Sql-server – Detecting and fixing database corruption on SQL Server mirrored database

corruptionmirroringsql serversql-server-2005

I’m new to my current company and we have a System Administrator but no DBA. In the past I’ve taken care of DBA related issues at other companies. I’ve run into and corrected database corruption in other databases (Foxpro and Access) and was able to at least document the data corrupted so it could be reentered. I’ve never encountered or suspected corruption with a SQL Server database. I suspect that I’m running into this with a SQL Server 2005 database that is being mirrored.

The situation is that simple delete commands passed to the database are not deleting data in certain tables. I literally have to go in through SQL Server Management Studio and issue the delete command to clear out these tables. There are anywhere from 144 thousand to 32 Million records in temp tables and this data is taking up more than 90% of the database (as determined after deleting the records and shrinking the database). After I do this clean up, then the delete commands passed to the database on the test server work.

My first line of attack would be to run DBCC CHECKDB against copies of the database. I ran it against a backup and there was no corruption found.
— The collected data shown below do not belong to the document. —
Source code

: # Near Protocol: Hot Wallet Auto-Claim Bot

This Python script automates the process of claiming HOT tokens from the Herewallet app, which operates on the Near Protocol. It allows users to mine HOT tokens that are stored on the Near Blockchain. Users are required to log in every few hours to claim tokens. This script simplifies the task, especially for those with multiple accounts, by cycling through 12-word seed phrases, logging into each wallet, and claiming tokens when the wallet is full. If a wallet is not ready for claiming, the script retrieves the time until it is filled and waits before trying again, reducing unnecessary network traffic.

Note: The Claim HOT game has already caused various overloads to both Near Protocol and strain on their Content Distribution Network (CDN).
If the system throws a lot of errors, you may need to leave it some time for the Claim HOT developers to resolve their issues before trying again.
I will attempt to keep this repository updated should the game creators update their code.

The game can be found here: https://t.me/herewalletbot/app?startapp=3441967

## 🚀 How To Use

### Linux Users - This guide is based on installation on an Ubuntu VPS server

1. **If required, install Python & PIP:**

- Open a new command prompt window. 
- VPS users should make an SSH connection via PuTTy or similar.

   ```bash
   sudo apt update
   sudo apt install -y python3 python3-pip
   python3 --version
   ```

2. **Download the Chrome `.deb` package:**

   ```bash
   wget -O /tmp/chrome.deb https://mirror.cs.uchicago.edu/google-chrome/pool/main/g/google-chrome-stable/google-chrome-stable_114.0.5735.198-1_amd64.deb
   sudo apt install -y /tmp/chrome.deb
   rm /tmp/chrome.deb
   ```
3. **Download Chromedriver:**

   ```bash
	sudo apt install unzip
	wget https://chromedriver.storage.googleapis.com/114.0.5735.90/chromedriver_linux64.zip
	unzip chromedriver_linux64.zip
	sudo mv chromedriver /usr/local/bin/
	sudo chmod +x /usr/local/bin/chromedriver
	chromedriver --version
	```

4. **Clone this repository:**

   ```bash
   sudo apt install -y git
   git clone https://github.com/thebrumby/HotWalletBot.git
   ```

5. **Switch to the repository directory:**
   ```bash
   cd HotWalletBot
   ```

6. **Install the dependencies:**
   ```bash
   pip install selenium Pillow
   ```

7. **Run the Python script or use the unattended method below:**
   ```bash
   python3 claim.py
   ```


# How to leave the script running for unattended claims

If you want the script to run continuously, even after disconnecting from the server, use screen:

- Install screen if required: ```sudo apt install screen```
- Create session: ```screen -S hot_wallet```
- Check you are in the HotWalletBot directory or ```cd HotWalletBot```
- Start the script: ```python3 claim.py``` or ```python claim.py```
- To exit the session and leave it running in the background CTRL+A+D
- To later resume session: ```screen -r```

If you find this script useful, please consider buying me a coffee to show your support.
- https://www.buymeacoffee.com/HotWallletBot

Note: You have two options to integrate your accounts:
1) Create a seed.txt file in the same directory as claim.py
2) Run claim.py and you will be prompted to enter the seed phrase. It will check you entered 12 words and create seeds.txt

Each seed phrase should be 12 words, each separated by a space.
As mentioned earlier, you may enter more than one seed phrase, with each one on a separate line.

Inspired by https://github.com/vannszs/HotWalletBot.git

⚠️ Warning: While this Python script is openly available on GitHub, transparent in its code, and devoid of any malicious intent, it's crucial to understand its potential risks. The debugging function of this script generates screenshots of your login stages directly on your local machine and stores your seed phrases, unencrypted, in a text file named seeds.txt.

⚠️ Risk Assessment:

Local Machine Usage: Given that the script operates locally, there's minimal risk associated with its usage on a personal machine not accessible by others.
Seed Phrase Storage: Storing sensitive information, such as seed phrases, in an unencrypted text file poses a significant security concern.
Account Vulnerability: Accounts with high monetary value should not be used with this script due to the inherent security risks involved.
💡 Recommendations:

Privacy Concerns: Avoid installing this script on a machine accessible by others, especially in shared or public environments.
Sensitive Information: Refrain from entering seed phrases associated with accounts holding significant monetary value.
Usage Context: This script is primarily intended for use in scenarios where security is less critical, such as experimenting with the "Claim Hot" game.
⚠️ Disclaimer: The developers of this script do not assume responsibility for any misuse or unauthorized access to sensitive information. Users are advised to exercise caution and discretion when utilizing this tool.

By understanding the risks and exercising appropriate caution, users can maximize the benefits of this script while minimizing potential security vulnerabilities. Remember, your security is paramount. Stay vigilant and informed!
We can’t get exact copies of the database as my System administrator has had issues in the past where the database server has taken up to 6 hours to get online and he does not want to disable both the live and mirrored SQL servers.

My first question is if I should trust a database backup to include corrupted data that would be found by DBCC CHECKDB. If the backup does not store the corruption, what is the best way to stop and then bring back both the live and mirrored database to get copies of the LDF and MDF files?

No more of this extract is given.